You are forked if your manager is ever compromised. It's only a matter of time until a major breach happens with a popular password manager.
You are forked if your machine is ever rooted too. Security isn't about perfection, it's about economics and threat models. For the average person the biggest fundamental risk comes from one of the vast numbers of services they use, none of which they have the slightest control over or knowledge of, getting breached, bought, leaked or whatever. As long as we need to use passwords (long past any technical reason for it, but legacy and inertia tends to make change extremely had) for authentication, it will in turn remain necessary for people to use passwords for every site that are good (random of sufficient length), unique, and can be changed at any given arbitrary time (in case of service compromise). It is simply not possible for most humans to handle all that in their heads, perfectly and indefinitely. Which in turn leads directly to password managers, end of story. It's not a matter of them being ideal or even desirable, they're necessary under current common authentication practices.

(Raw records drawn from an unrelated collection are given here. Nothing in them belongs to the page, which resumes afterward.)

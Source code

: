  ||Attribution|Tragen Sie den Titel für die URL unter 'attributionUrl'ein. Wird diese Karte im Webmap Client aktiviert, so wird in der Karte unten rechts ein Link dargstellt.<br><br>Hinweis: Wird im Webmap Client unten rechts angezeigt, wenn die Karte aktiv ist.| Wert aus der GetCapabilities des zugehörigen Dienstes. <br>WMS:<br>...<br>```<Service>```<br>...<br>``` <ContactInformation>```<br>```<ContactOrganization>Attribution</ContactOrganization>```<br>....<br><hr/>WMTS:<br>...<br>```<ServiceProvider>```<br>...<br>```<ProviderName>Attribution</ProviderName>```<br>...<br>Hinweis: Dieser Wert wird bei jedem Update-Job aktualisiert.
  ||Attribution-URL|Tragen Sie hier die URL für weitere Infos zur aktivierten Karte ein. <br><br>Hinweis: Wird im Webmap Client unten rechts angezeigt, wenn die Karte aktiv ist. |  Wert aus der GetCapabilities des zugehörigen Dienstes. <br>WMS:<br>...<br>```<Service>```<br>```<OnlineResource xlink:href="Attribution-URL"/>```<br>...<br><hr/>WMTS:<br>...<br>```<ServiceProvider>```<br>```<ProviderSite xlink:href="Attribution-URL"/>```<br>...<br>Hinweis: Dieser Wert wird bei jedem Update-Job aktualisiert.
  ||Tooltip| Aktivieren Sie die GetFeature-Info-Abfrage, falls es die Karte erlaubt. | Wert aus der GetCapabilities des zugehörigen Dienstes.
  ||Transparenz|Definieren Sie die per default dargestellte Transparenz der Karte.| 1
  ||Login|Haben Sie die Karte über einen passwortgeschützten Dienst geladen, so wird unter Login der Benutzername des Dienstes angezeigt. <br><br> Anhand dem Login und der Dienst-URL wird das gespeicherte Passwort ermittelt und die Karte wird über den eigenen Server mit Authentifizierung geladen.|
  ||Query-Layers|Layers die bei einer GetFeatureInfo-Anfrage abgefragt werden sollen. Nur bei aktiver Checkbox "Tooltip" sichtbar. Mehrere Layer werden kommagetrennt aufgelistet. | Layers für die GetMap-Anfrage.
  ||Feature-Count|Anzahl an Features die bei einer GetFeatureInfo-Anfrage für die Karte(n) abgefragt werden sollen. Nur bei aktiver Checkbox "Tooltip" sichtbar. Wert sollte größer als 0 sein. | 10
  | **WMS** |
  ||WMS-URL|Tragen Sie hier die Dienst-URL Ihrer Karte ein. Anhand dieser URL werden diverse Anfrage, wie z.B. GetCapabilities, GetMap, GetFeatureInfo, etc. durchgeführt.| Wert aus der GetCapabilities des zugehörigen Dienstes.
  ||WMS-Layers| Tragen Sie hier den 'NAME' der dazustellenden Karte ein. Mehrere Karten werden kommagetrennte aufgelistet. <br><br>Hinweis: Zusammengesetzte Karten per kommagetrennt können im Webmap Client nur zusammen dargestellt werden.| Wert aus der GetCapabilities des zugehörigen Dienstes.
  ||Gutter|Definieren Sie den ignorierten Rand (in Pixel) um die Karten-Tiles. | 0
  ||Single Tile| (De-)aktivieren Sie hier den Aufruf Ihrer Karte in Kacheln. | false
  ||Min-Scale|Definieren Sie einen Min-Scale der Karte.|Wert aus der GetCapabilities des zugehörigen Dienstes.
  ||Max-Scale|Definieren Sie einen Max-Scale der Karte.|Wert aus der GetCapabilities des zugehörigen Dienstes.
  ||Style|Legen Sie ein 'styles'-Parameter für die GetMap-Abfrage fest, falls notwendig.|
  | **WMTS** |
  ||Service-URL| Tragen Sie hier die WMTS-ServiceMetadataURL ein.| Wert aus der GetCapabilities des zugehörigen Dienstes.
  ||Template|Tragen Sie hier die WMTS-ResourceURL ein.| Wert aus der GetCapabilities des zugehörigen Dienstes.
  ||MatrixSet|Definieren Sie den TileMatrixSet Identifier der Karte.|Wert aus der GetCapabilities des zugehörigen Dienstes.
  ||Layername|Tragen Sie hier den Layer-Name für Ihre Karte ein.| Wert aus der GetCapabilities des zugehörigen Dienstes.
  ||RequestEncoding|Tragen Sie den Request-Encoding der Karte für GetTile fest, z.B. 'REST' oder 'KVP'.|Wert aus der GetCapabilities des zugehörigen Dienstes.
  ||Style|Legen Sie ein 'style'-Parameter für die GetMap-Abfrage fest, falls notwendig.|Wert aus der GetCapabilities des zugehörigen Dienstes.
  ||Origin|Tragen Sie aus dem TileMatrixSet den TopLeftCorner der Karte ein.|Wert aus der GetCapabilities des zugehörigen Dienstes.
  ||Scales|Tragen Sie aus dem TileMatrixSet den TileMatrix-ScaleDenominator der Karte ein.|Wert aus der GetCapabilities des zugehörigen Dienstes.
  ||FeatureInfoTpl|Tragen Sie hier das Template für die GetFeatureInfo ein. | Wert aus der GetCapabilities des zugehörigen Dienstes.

>It's only a matter of time until a major breach happens with a popular password manager.
Explain what you mean by this? Most password managers operate purely client side, and all actual password managers perform encryption client-side, there is nothing to "breach" to get general access to a wide swath. A persistent targeted threat is an entirely different scenario. Or did you mean you expect the password manager application software deployment system itself to get breached and thus release a malware infected update? That though isn't an issue limited to password managers at all, it's one that you can at least somewhat counteract yourself since it's ultimately on a system under your control (and there are OSS password managers, etc), and password manager devs have better domain knowledge and specialization then some random service.
In terms of threat model it's a no brainer. It's disappointing to see continued protestations against password manager usage on HN of all places, short of some theoretical discussion of switching everything to proper public key auth. Even a full court industry push starting tomorrow though wouldn't eliminate passwords for likely years if not decades, and in the mean time everyone has to make the best of it.